Task objective: Every line of the data, first to last, must be written out unchanged.

--*--

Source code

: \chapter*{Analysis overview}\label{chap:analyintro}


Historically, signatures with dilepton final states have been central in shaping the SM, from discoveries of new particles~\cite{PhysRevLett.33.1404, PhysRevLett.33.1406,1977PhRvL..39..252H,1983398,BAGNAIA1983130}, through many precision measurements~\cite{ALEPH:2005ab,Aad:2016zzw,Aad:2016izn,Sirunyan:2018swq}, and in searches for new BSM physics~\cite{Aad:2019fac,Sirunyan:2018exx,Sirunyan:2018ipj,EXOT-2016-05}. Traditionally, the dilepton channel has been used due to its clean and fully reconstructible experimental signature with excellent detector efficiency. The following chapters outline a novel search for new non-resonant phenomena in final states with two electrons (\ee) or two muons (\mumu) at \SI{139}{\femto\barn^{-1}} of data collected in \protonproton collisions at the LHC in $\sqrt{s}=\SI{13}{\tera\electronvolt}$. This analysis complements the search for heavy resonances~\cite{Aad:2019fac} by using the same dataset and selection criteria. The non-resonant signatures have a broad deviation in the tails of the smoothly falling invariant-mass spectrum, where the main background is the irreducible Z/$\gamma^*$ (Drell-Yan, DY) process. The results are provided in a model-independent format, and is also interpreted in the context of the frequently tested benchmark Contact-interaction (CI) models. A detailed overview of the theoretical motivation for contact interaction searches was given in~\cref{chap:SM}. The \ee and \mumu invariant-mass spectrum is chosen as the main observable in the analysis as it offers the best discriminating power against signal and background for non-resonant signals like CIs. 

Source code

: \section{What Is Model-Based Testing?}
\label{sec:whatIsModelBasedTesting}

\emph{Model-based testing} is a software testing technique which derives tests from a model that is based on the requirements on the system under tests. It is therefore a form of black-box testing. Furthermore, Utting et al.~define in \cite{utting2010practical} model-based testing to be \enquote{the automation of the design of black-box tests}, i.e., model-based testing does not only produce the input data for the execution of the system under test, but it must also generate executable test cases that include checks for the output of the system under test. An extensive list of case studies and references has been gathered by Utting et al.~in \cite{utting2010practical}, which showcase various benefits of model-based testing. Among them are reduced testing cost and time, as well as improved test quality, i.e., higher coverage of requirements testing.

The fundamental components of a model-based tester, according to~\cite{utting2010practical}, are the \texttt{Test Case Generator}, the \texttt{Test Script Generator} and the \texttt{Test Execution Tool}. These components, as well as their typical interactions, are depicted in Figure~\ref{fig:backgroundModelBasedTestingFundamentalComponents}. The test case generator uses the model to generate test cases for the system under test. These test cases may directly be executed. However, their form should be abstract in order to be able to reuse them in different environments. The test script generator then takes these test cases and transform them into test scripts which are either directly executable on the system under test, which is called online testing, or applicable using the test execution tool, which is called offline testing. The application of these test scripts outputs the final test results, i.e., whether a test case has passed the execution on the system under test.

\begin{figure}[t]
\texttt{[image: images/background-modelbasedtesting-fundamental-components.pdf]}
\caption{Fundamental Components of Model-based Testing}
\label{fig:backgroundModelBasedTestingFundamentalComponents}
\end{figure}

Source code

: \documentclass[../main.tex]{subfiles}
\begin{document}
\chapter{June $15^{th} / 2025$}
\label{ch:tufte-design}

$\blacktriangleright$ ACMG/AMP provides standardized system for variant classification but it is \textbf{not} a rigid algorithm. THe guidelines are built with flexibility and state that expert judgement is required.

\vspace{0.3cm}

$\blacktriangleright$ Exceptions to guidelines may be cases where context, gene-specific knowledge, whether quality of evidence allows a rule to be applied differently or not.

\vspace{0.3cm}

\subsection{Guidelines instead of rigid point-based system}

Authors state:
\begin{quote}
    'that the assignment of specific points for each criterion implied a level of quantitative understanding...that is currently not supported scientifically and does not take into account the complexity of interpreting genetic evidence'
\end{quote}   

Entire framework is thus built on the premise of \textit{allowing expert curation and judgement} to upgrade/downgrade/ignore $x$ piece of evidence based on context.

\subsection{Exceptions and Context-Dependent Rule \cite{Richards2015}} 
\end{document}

--*--

Result of this exercise:
Source code

: \chapter*{Analysis overview}\label{chap:analyintro}


Historically, signatures with dilepton final states have been central in shaping the SM, from discoveries of new particles~\cite{PhysRevLett.33.1404, PhysRevLett.33.1406,1977PhRvL..39..252H,1983398,BAGNAIA1983130}, through many precision measurements~\cite{ALEPH:2005ab,Aad:2016zzw,Aad:2016izn,Sirunyan:2018swq}, and in searches for new BSM physics~\cite{Aad:2019fac,Sirunyan:2018exx,Sirunyan:2018ipj,EXOT-2016-05}. Traditionally, the dilepton channel has been used due to its clean and fully reconstructible experimental signature with excellent detector efficiency. The following chapters outline a novel search for new non-resonant phenomena in final states with two electrons (\ee) or two muons (\mumu) at \SI{139}{\femto\barn^{-1}} of data collected in \protonproton collisions at the LHC in $\sqrt{s}=\SI{13}{\tera\electronvolt}$. This analysis complements the search for heavy resonances~\cite{Aad:2019fac} by using the same dataset and selection criteria. The non-resonant signatures have a broad deviation in the tails of the smoothly falling invariant-mass spectrum, where the main background is the irreducible Z/$\gamma^*$ (Drell-Yan, DY) process. The results are provided in a model-independent format, and is also interpreted in the context of the frequently tested benchmark Contact-interaction (CI) models. A detailed overview of the theoretical motivation for contact interaction searches was given in~\cref{chap:SM}. The \ee and \mumu invariant-mass spectrum is chosen as the main observable in the analysis as it offers the best discriminating power against signal and background for non-resonant signals like CIs. 

Source code

: \section{What Is Model-Based Testing?}
\label{sec:whatIsModelBasedTesting}

\emph{Model-based testing} is a software testing technique which derives tests from a model that is based on the requirements on the system under tests. It is therefore a form of black-box testing. Furthermore, Utting et al.~define in \cite{utting2010practical} model-based testing to be \enquote{the automation of the design of black-box tests}, i.e., model-based testing does not only produce the input data for the execution of the system under test, but it must also generate executable test cases that include checks for the output of the system under test. An extensive list of case studies and references has been gathered by Utting et al.~in \cite{utting2010practical}, which showcase various benefits of model-based testing. Among them are reduced testing cost and time, as well as improved test quality, i.e., higher coverage of requirements testing.

The fundamental components of a model-based tester, according to~\cite{utting2010practical}, are the \texttt{Test Case Generator}, the \texttt{Test Script Generator} and the \texttt{Test Execution Tool}. These components, as well as their typical interactions, are depicted in Figure~\ref{fig:backgroundModelBasedTestingFundamentalComponents}. The test case generator uses the model to generate test cases for the system under test. These test cases may directly be executed. However, their form should be abstract in order to be able to reuse them in different environments. The test script generator then takes these test cases and transform them into test scripts which are either directly executable on the system under test, which is called online testing, or applicable using the test execution tool, which is called offline testing. The application of these test scripts outputs the final test results, i.e., whether a test case has passed the execution on the system under test.

\begin{figure}[t]
\texttt{[image: images/background-modelbasedtesting-fundamental-components.pdf]}
\caption{Fundamental Components of Model-based Testing}
\label{fig:backgroundModelBasedTestingFundamentalComponents}
\end{figure}

Source code

: \documentclass[../main.tex]{subfiles}
\begin{document}
\chapter{June $15^{th} / 2025$}
\label{ch:tufte-design}

$\blacktriangleright$ ACMG/AMP provides standardized system for variant classification but it is \textbf{not} a rigid algorithm. THe guidelines are built with flexibility and state that expert judgement is required.

\vspace{0.3cm}

$\blacktriangleright$ Exceptions to guidelines may be cases where context, gene-specific knowledge, whether quality of evidence allows a rule to be applied differently or not.

\vspace{0.3cm}

\subsection{Guidelines instead of rigid point-based system}

Authors state:
\begin{quote}
    'that the assignment of specific points for each criterion implied a level of quantitative understanding...that is currently not supported scientifically and does not take into account the complexity of interpreting genetic evidence'
\end{quote}   

Entire framework is thus built on the premise of \textit{allowing expert curation and judgement} to upgrade/downgrade/ignore $x$ piece of evidence based on context.

\subsection{Exceptions and Context-Dependent Rule \cite{Richards2015}} 
\end{document}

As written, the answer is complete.